I am a sales manager and have a team of 9 Territory Managers. I have one young man on my team without a whole lot of life or professional experience. His father did some consulting for our corporate office and is well known in our company and throughout our industry.

My TM has a habit of bragging about the account he is "about" to get and getting bigwigs involved in little projects. I know they do not have time for this and wish I could get him to understand that this is not a wise thing to do. If anything, he should be waiting until he NAILS the account to communicate with these people - but I feel strongly that he should let his actions speak for themselves. I am really good at bragging about my team and their accomplishments and would do that for him.

Any advice on getting this guy to chill out a bit? I have tried gentle coaching, but he does not get the long-term big picture!

You manage this guy? When gentle coaching doesn't work, you escalate it to something more direct.

You need to tell him directly that there's a chain of command and he needs to follow it. That means not going over your head to involve higher-ups; that's something you will do when the time is appropriate. Then you enforce it.

You're his manager. Don't hint. Tell him the behavior you expect and hold him accountable to it.


DrJohnDrozdal said...

I agree completely with A manager's job is to hold direct reports accountable for results and the actions expected to get those results.

Reading "between the lines", the fact that the TM's father is a well-known consultant in the industry may have something to do with the manager's reticence to be more direct.
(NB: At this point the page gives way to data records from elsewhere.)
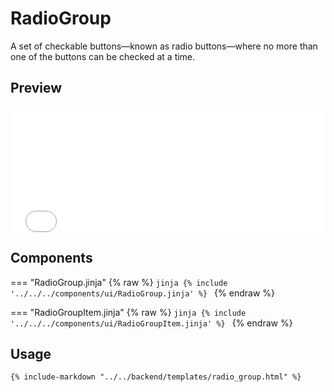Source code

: # RadioGroup

A set of checkable buttons—known as radio buttons—where no more than one of the buttons can be checked at a time.

## Preview

<iframe
src="{{ preview_url}}/components/radio_group"
style="width: 100%; height: 200px; border: none;">
</iframe>

## Components

=== "RadioGroup.jinja"
    {% raw %}
    ```jinja
    {% include '../../../components/ui/RadioGroup.jinja' %}
    ```
    {% endraw %}

=== "RadioGroupItem.jinja"
    {% raw %}
    ```jinja
    {% include '../../../components/ui/RadioGroupItem.jinja' %}
    ```
    {% endraw %}

## Usage

```html
{% include-markdown "../../backend/templates/radio_group.html" %}

```
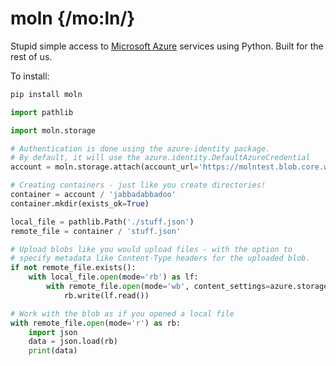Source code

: # moln {/mo:ln/}
Stupid simple access to [Microsoft Azure](https://azure.microsoft.com) services using Python. Built for the rest of us.


To install:
```bash
pip install moln
```

```python
import pathlib

import moln.storage

# Authentication is done using the azure-identity package.
# By default, it will use the azure.identity.DefaultAzureCredential
account = moln.storage.attach(account_url='https://molntest.blob.core.windows.net')

# Creating containers - just like you create directories!
container = account / 'jabbadabbadoo'
container.mkdir(exists_ok=True)

local_file = pathlib.Path('./stuff.json')
remote_file = container / 'stuff.json'

# Upload blobs like you would upload files - with the option to
# specify metadata like Content-Type headers for the uploaded blob.
if not remote_file.exists():
    with local_file.open(mode='rb') as lf:
        with remote_file.open(mode='wb', content_settings=azure.storage.blob.ContentSettings(content_type='application/json')) as rb:
            rb.write(lf.read())

# Work with the blob as if you opened a local file
with remote_file.open(mode='r') as rb:
    import json
    data = json.load(rb)
    print(data)
```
My question for the manager would be, "Are you afraid of repercussions if you really hold this employee accountable because the TM's father is well-connected within your company?" Just get over it. Tell him what is expected and hold him to it!

A Girl Named Me said...

I agree with the "reading between the lines" assessment above. I'm guessing there is some kind of political thing going on here.

If this employee is an untouchable, the manager will have to take another tact. Perhaps explaining to him that when he announces a sale too soon and then doesn't get it, he could be losing face and making the manager look bad in the process.

If the employee isn't an untouchable, the manager definitely needs to have a conversation with him about following the chain of command in all circumstances.